Do we have any other classic horror tale suspects? Aliens. Monsters. Things under the bed. (It's certainly that, from time to time.) Pod people. Well, pod cats, anyhow.

No, I think you're right. It's a cat, and nothing more.

I'm projecting. It's a classic case. I'm feeling repressed guilt, somehow, over Terry, and I'm projecting it on to the cat. My therapist would probably be able to help me work it out if I still went to see him. He was always good at that. Funny guy, too, which you don't expect in a therapist. Projection. That's all.

Of course, in the horror stories, it's only once you decide that you're crazy that the whatever-it-is strikes. Which it won't. Because this isn't a horror story.

I wish she'd wake up. Krystal, I mean. We have to talk about this. If we don't, it'll just fester, and I had enough of that with Terry. I loved her too, once, I think.

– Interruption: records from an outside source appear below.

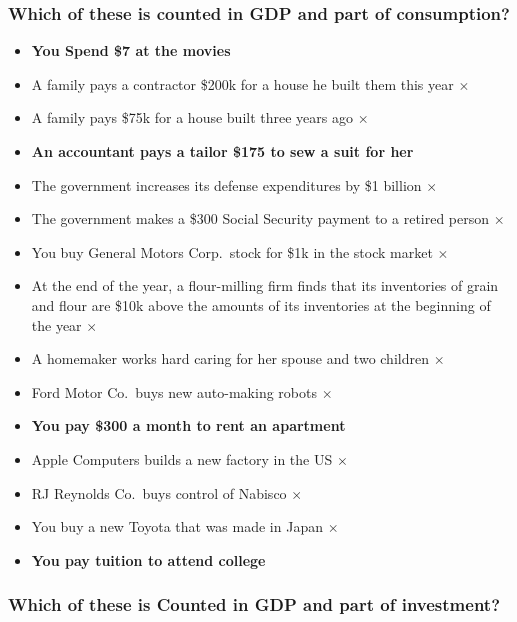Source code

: \documentclass[
  letterpaper,
  DIV=11,
  numbers=noendperiod]{scrartcl}
\providecommand{\tightlist}{%
  \setlength{\itemsep}{0pt}\setlength{\parskip}{0pt}}\usepackage{longtable,booktabs,array}
\begin{document}
\subsubsection{Which of these is counted in GDP and part of
consumption?}\label{which-of-these-is-counted-in-gdp-and-part-of-consumption}

\begin{itemize}
\tightlist
\item
  \textbf{You Spend \$7 at the movies}
\item
  A family pays a contractor \$200k for a house he built them this year
  \(\times\)
\item
  A family pays \$75k for a house built three years ago \(\times\)
\item
  \textbf{An accountant pays a tailor \$175 to sew a suit for her}
\item
  The government increases its defense expenditures by \$1 billion
  \(\times\)
\item
  The government makes a \$300 Social Security payment to a retired
  person \(\times\)
\item
  You buy General Motors Corp.~stock for \$1k in the stock market
  \(\times\)
\item
  At the end of the year, a flour-milling firm finds that its
  inventories of grain and flour are \$10k above the amounts of its
  inventories at the beginning of the year \(\times\)
\item
  A homemaker works hard caring for her spouse and two children
  \(\times\)
\item
  Ford Motor Co.~buys new auto-making robots \(\times\)
\item
  \textbf{You pay \$300 a month to rent an apartment}
\item
  Apple Computers builds a new factory in the US \(\times\)
\item
  RJ Reynolds Co.~buys control of Nabisco \(\times\)
\item
  You buy a new Toyota that was made in Japan \(\times\)
\item
  \textbf{You pay tuition to attend college}
\end{itemize}

\subsubsection{Which of these is Counted in GDP and part of
investment?}\label{which-of-these-is-counted-in-gdp-and-part-of-investment}
\end{document}
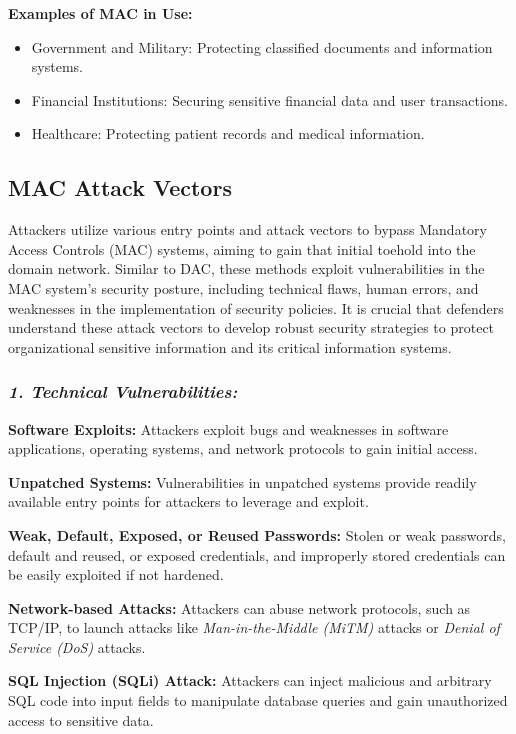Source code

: \textbf{Examples of MAC in Use:}
\begin{itemize}
    \item Government and Military: Protecting classified documents and information systems.
    \item Financial Institutions: Securing sensitive financial data and user transactions.
    \item Healthcare: Protecting patient records and medical information.
\end{itemize}

\subsection{MAC Attack Vectors}
Attackers utilize various entry points and attack vectors to bypass Mandatory Access Controls (MAC) systems, aiming to gain that initial toehold into the domain network. Similar to DAC, these methods exploit vulnerabilities in the MAC system's security posture, including technical flaws, human errors, and weaknesses in the implementation of security policies. It is crucial that defenders understand these attack vectors to develop robust security strategies to protect organizational sensitive information and its critical information systems.

\subsubsection{\textit{1. Technical Vulnerabilities:}}
\textbf{Software Exploits:}
Attackers exploit bugs and weaknesses in software applications, operating systems, and network protocols to gain initial access.

\textbf{Unpatched Systems:}
Vulnerabilities in unpatched systems provide readily available entry points for attackers to leverage and exploit.

\textbf{Weak, Default, Exposed, or Reused Passwords:} Stolen or weak passwords, default and reused, or exposed credentials, and improperly stored credentials can be easily exploited if not hardened.

\textbf{Network-based Attacks:}
Attackers can abuse network protocols, such as TCP/IP, to launch attacks like \textit{Man-in-the-Middle (MiTM)} attacks or \textit{Denial of Service (DoS)} attacks.

\textbf{SQL Injection (SQLi) Attack:}
Attackers can inject malicious and arbitrary SQL code into input fields to manipulate database queries and gain unauthorized access to sensitive data.

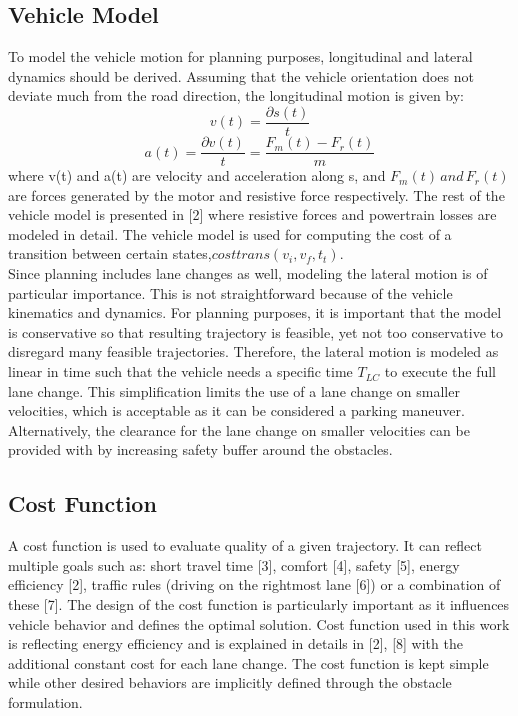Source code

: \documentclass{thesisreport}
\begin{document}
 \subsection{Vehicle Model}
 To model the vehicle motion for planning purposes, longitudinal and lateral dynamics should be derived. Assuming
 that the vehicle orientation does not deviate much from the road direction, the longitudinal motion is given by:
 \begin{equation}
 v(t) = \frac{\partial s(t)}{t}
 \end{equation}
 \begin{equation}
  a(t) = \frac{\partial v(t)}{t} = \frac{F_m(t) - F_r(t)}{m}
 \end{equation}
 where v(t) and a(t) are velocity and acceleration along s, and $F_m(t) \,and\, F_r (t) $are forces generated by the motor and resistive force respectively. The rest of the vehicle model is presented in [2] where resistive forces and powertrain losses are modeled in detail. The vehicle model is used for computing the cost of a transition between certain states,$costtrans(v_i , v_f , t_t )$.\\
 \indent
 Since planning includes lane changes as well, modeling the lateral motion is of particular importance. This is not straightforward because of the vehicle kinematics and dynamics. For planning purposes, it is important that the model is conservative so that resulting trajectory is feasible, yet not too conservative to disregard many feasible trajectories. Therefore, the lateral motion is modeled as linear in time such that the vehicle needs a specific time $T _{LC}$ to execute the full lane change. This simplification limits the use of a lane change on smaller velocities, which is acceptable as it can be considered a parking maneuver. Alternatively, the clearance for the lane change on smaller velocities can be provided with by increasing safety buffer around the obstacles.
 \subsection{Cost Function}
 A cost function is used to evaluate quality of a given trajectory. It can reflect multiple goals such as: short travel time [3], comfort [4], safety [5], energy efficiency [2], traffic rules (driving on the rightmost lane [6]) or a combination of these [7]. The design of the cost function is particularly important as it influences vehicle behavior and defines the optimal solution. Cost function used in this work is reflecting energy efficiency and is explained in details in [2], [8] with the additional constant cost for each lane change. The cost function is kept simple while other desired behaviors are implicitly defined through the obstacle formulation.
\end{document}
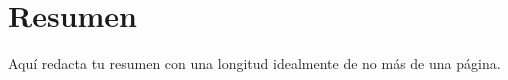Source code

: \section*{Resumen} \label{sec:resumen}

Aquí redacta tu resumen con una longitud idealmente de no más de una página.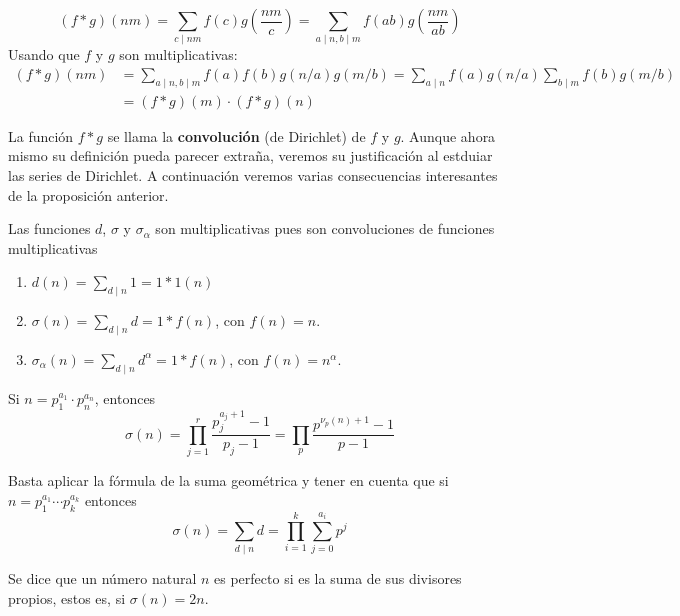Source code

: \documentclass[TAN.tex]{subfiles}
\begin{document}
\begin{dem}
\[ (f*g)(nm) = \sum_{c\mid nm}f(c)g\left(\frac{nm}{c}\right) = \sum_{a\mid n,b\mid m}f(ab)g\left(\frac{nm}{ab}\right) \]
Usando que $f$ y $g$ son multiplicativas:
\begin{align*}
	(f*g)(nm) & = \sum_{a\mid n,b\mid m} f(a)f(b)g(n/a)g(m/b)  = \sum_{a\mid n}f(a)g(n/a) \sum_{b\mid m}f(b)g(m/b) \\
	& = (f*g)(m) \cdot (f*g)(n)
\end{align*}
\QED
\end{dem}

La función $f * g$ se llama la \textbf{convolución} (de Dirichlet) de $f$ y $g$.
Aunque ahora mismo su definición pueda parecer extraña, veremos su justificación al estduiar las series de Dirichlet.
A continuación veremos varias consecuencias interesantes de la proposición anterior.

\begin{ejs}
Las funciones $d$, $σ$ y $σ_α$ son multiplicativas pues son convoluciones de funciones multiplicativas
\begin{enumerate}
\item $d(n) =\sum_{d\mid n} 1 = 1 \ast 1 (n)$
\item $\sigma(n)= \sum_{d\mid n} d = 1 \ast f (n)$, con $f(n)=n$.
\item $\sigma_\alpha (n) = \sum_{d\mid n} d^\alpha = 1 \ast f (n)$, con $f(n)=n^\alpha$.
\end{enumerate}
\end{ejs}

\begin{prop}
Si $n = p_1^{a_1} \cdot p_n^{a_n}$, entonces
\[ σ(n) = \prod_{j=1}^r \frac{p_j^{a_j+1}-1}{p_j-1} = \prod_p \frac{p^{ν_p(n)+1}-1}{p-1} \]
\end{prop}
\begin{dem}
Basta aplicar la fórmula de la suma geométrica y tener en cuenta que si $n=p_1^{a_1}\cdots p_k^{a_k}$ entonces
$$\sigma(n) = \sum_{d\mid n} d = \prod_{i=1}^k \sum_{j=0}^{a_i} p^j$$
\end{dem}
\begin{defi}
Se dice que un número natural $n$ es perfecto si es la suma de sus divisores propios, estos es, si $σ(n)=2n$.
\end{defi}
\end{document}
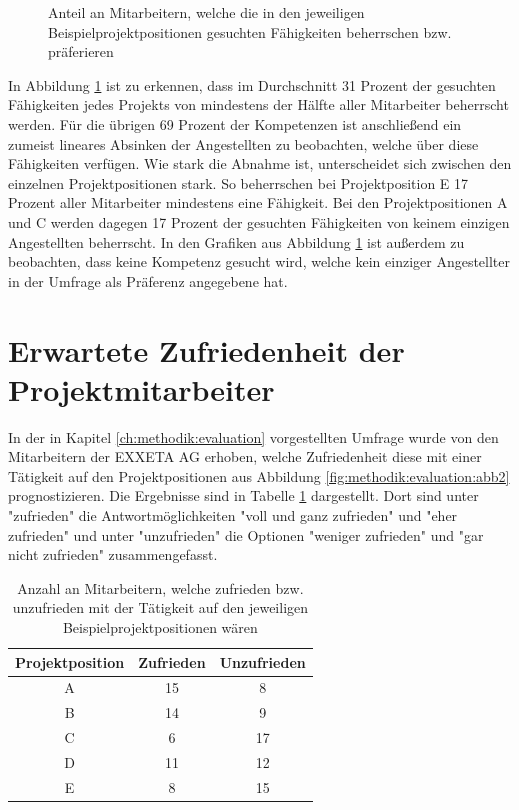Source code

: \begin{figure}[h]
	\caption{Anteil an Mitarbeitern, welche die in den jeweiligen Beispielprojektpositionen gesuchten Fähigkeiten beherrschen bzw. präferieren}
	\label{fig:ergebnisse:analyse:abb6}
\end{figure}

In Abbildung \ref{fig:ergebnisse:analyse:abb6} ist zu erkennen, dass im Durchschnitt 31 Prozent der gesuchten Fähigkeiten jedes Projekts von mindestens der Hälfte aller Mitarbeiter beherrscht werden. Für die übrigen 69 Prozent der Kompetenzen ist anschließend ein zumeist lineares Absinken der Angestellten zu beobachten, welche über diese Fähigkeiten verfügen. Wie stark die Abnahme ist, unterscheidet sich zwischen den einzelnen Projektpositionen stark. So beherrschen bei Projektposition E 17 Prozent aller Mitarbeiter mindestens eine Fähigkeit. Bei den Projektpositionen A und C werden dagegen 17 Prozent der gesuchten Fähigkeiten von keinem einzigen Angestellten beherrscht. In den Grafiken aus Abbildung \ref{fig:ergebnisse:analyse:abb6} ist außerdem zu beobachten, dass keine Kompetenz gesucht wird, welche kein einziger Angestellter in der Umfrage als Präferenz angegebene hat.

\section{Erwartete Zufriedenheit der Projektmitarbeiter}
\label{ch:ergebnisse:umfrageMitarbeiter}
In der in Kapitel \ref{ch:methodik:evaluation} vorgestellten Umfrage wurde von den Mitarbeitern der EXXETA AG erhoben, welche Zufriedenheit diese mit einer Tätigkeit auf den Projektpositionen aus Abbildung \ref{fig:methodik:evaluation:abb2} prognostizieren. Die Ergebnisse sind in Tabelle \ref{tbl:ergebnisse:umfrageMitarbeiter:zufriedenheit:tbl1} dargestellt. Dort sind unter "zufrieden" die Antwortmöglichkeiten "voll und ganz zufrieden" und "eher zufrieden" und unter "unzufrieden" die Optionen "weniger zufrieden" und "gar nicht zufrieden" zusammengefasst.

\begin{table}[h]
	\centering
	\begin{tabular}{c|c|c}
		\textbf{Projektposition} & \textbf{Zufrieden} & \textbf{Unzufrieden}\\ 
		\hline
		A & 15 & 8\\
		B & 14 & 9\\
		C & 6  & 17\\
		D & 11 & 12\\
		E & 8  & 15
	\end{tabular}
	\caption{Anzahl an Mitarbeitern, welche zufrieden bzw. unzufrieden mit der Tätigkeit auf den jeweiligen Beispielprojektpositionen wären}
	\label{tbl:ergebnisse:umfrageMitarbeiter:zufriedenheit:tbl1}
\end{table}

I remember being insane when she was near, anyhow, which I suppose is a fair definition of love. I wonder when it faded?

The cat is awake, though. Staring at me. No expression in its eyes. Not that I can read cat expression anyhow. I understand it's something about the tail and the ears. It could be telling me that it escaped from the gnome people at the center of the earth, and I still wouldn't have the slightest clue. Krystal would know.